We had already bought a bear spray in Yellowstone, and the rangers kindly gave us another one, so we had one each. They also lent us food canisters, two large boxes made of rock solid plastic to prevent bears from eating our tasty but not too smelly food.
We started hiking up the Paintbrush Canyon, climbing amongst a beautiful pine forest, along torrent and lakes. I prepared some tea while waiting for Trevor. He had to go back few hundred meters to find the hat he had lost. On his way back, he spotted a black bear, eating some berries just a few meters from the trail!
We kept going up, outside the forest and along beautiful lakes, all the way up to Paintbrush Divide, a pass at 3.250 m elevation. We found large snow patches on the way, it had been snowing only a few days before. On the other side of the pass, we went down towards Lake Solitude and pitched the campsite next to a large boulder, overlooked by the 4.000 m Tetons.
At around 2.500 m, the night in the North Fork of the Cascade Canyon, lighten up by the full Moon, was magical. The next morning, we went down Cascade Canyon, filled with flowers brought by the recent rain.
Grey clouds were rolling in, the rain was starting, and the temperature dropping, so we took the safest path.

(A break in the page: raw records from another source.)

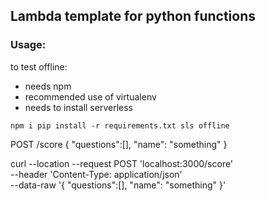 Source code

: ## Lambda template for python functions

### Usage:

to test offline:
 - needs npm
 - recommended use of virtualenv
 - needs to install serverless 

``
  npm i
  pip install -r requirements.txt
  sls offline
``

POST /score
{
	"questions":[],
	"name": "something"
}


curl --location --request POST 'localhost:3000/score' \
--header 'Content-Type: application/json' \
--data-raw '{
	"questions":[],
	"name": "something"
}'

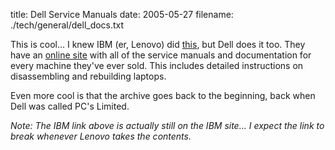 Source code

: title: Dell Service Manuals
date: 2005-05-27
filename: ./tech/general/dell_docs.txt

This is cool... I knew IBM (er, Lenovo) did <a
href="http://support.dell.com/support/systemsinfo/documentation.aspx?c=us&cs=555&l=en&s=biz">this</a>,
but Dell does it too.  They have an <a
href="http://support.dell.com/support/systemsinfo/documentation.aspx?c=us&cs=555&l=en&s=biz">online
site</a> with all of the service manuals and documentation for every
machine they've ever sold. This includes detailed instructions on
disassembling and rebuilding laptops.

Even more cool is that the archive goes back to the beginning, back when
Dell was called PC's Limited. 

<i>Note: The IBM link above is actually still on the IBM site... I expect the
link to break whenever Lenovo takes the contents.</i>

Instead of continuing up and around the Tetons, we kept going down, all the way back to String Lake.
Hiking in Grand Teton had a special taste for me. It reminded me of the wonderful summertimes in the French Alps when I was a kid. Plants, animals, rocks: everything feels somehow familiar, but is also very different. Like exploring a new planet that looks like home. Less famous than the black and grizzly bears, we met the adorable pikas, and I spent long moments observing them, hopping from stone to stone, stocking up piles of dry grass.
Jackson Hole, Wyoming. We were already back in town. At the end of the streets, ski slopes everywhere. They get up to seven months of snow here, lucky them! Here Trevor took one of these life changing decisions: instead of going back East towards Chicago, he would keep driving West to settle in Portland, Oregon! All the best Trevor! I started looking for a roof to rest a few days before hitch-hiking South, direction Utah.